Subsidies, Employment, and Structural Reforms
Extending consumption subsidies to sectors like textiles and restaurants could significantly impact employment, especially considering the substantial workforce involved in automobile manufacturing, electronic industries, and the food service sector. For instance, BYD alone employs over 700,000 individuals. This emphasis on consumer-focused industries suggests a concerted effort to boost domestic demand and maintain employment levels amid global economic uncertainty. Beyond immediate stimulus measures, the CEWC might also address underlying structural issues, such as China’s limited social safety net – encompassing healthcare, pensions, and social security – and the rights of migrant workers. Reinforcing this expectation, a Mainland media outlet highlighted the Ministry of Human Resources and Social Security’s plan to expand the individual pension system nationwide.
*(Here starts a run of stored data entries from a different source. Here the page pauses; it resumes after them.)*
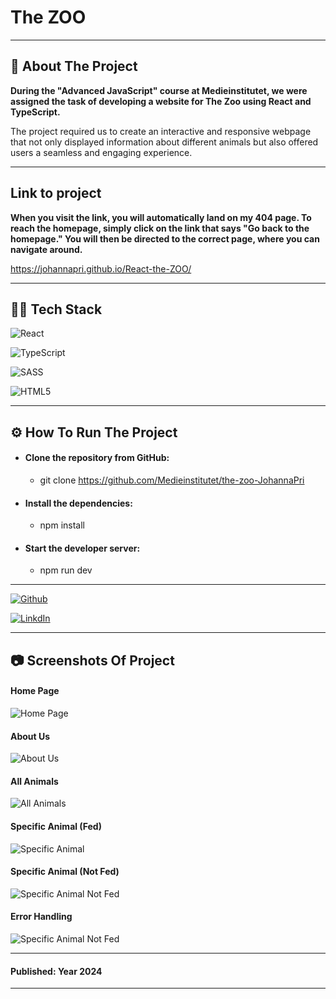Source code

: # The ZOO 

---

## 📄 About The Project 

**During the "Advanced JavaScript" course at Medieinstitutet, we were assigned the task of developing a website for The Zoo using React and TypeScript.**

The project required us to create an interactive and responsive webpage that not only displayed information about different animals but also offered users a seamless and engaging experience.

---

## Link to project

**When you visit the link, you will automatically land on my 404 page. To reach the homepage, simply click on the link that says "Go back to the homepage." You will then be directed to the correct page, where you can navigate around.**

https://johannapri.github.io/React-the-ZOO/

---

## 👩‍💻 Tech Stack 

![React](https://img.shields.io/badge/react-%2320232a.svg?style=for-the-badge&logo=react&logoColor=%2361DAFB)

![TypeScript](https://img.shields.io/badge/typescript-%23007ACC.svg?style=for-the-badge&logo=typescript&logoColor=white)

![SASS](https://img.shields.io/badge/SASS-hotpink.svg?style=for-the-badge&logo=SASS&logoColor=white)

![HTML5](https://img.shields.io/badge/HTML5-E34F26?style=for-the-badge&logo=html5&logoColor=white)

---

## ⚙️ How To Run The Project

- #### **Clone the repository from GitHub:**
    - git clone https://github.com/Medieinstitutet/the-zoo-JohannaPri

- #### **Install the dependencies:**
    - npm install

- #### **Start the developer server:**
    - npm run dev

---

[![Github](https://img.shields.io/badge/Johanna%20Prinz-100000?style=for-the-badge&logo=github&logoColor=white)](https://github.com/JohannaPri)

[![LinkdIn](https://img.shields.io/badge/Johanna%20Prinz-0077B5?style=for-the-badge&logo=linkedin&logoColor=white)](https://www.linkedin.com/in/johanna-prinz-246b45165/)

---

## 📷 Screenshots Of Project

#### Home Page
![Home Page](/public/screenshots/homePage.png)

#### About Us
![About Us](/public/screenshots/AboutUs.png)

#### All Animals
![All Animals](/public/screenshots/AllAnimals.png)

#### Specific Animal (Fed)
![Specific Animal](/public/screenshots/SpecificAnimalFed.png) 

#### Specific Animal (Not Fed)
![Specific Animal Not Fed](/public/screenshots/SpecificAnimalNotFed.png)

#### Error Handling
![Specific Animal Not Fed](/public/screenshots/error.png)

---

#### Published: Year 2024

---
Market Reaction and Hong Kong Dynamics
Mainland Chinese investors responded positively to the potential expansion of consumption subsidies, with sectors like retail, leisure products, household goods, textiles, and liquor outperforming. This optimism suggests a belief in the efficacy of such measures to boost consumer spending. Conversely, Hong Kong markets slipped, reflecting lingering foreign investor skepticism awaiting concrete policy implementation. Growth stocks generally declined, with the exception of electric vehicle (EV) stocks, buoyed by strong November sales figures and rumors of the Cybertruck’s launch in China. Regulatory scrutiny of stock recommendations on social media platforms, primarily targeting individuals rather than the platforms themselves, posed minimal concern. Mainland investors capitalized on the Hong Kong dip, injecting $937 million into Hong Kong stocks and ETFs, although volumes in favored ETFs remained light. Corporate buybacks, totaling RMB 160 billion ($336 billion) by 2,446 mainland companies in 2024, represent another supportive factor.
Detailed Hong Kong and Mainland Market Performance
The Hang Seng and Hang Seng Tech indices retreated, while overall volumes were significantly below the one-year average, mirroring the cautious sentiment pervasive in the market. Short selling activity also declined, suggesting reduced bearish pressure. Utilities, materials, and consumer staples were the leading sectors, while technology, real estate, and consumer discretionary lagged. Southbound Stock Connect volumes, indicative of Mainland investor participation, exceeded pre-stimulus levels, with notable net buying in the HK Tracker ETF, China Mobile, and Alibaba, offset by net selling in Tencent, Meituan, Xiaomi, and Sunac.
Meanwhile, Mainland markets presented a mixed performance, with Shanghai and Shenzhen edging higher while the STAR Board declined. Trading volumes were elevated compared to the one-year average, and growth stocks outperformed value stocks. Energy, real estate, and materials sectors led the gains, while financials, communication services, and industrials lagged. Northbound Stock Connect volumes were also above average, highlighting continued cross-border investment flows. Currency movements saw the RMB and the Asian dollar index depreciating against the US dollar. Treasury bonds rallied, reflecting a flight to safety, while commodity markets showed mixed results with copper rising and steel declining. Overall, the market dynamics pointed to cautious optimism tinged with anticipation for concrete policy announcements from the CEWC.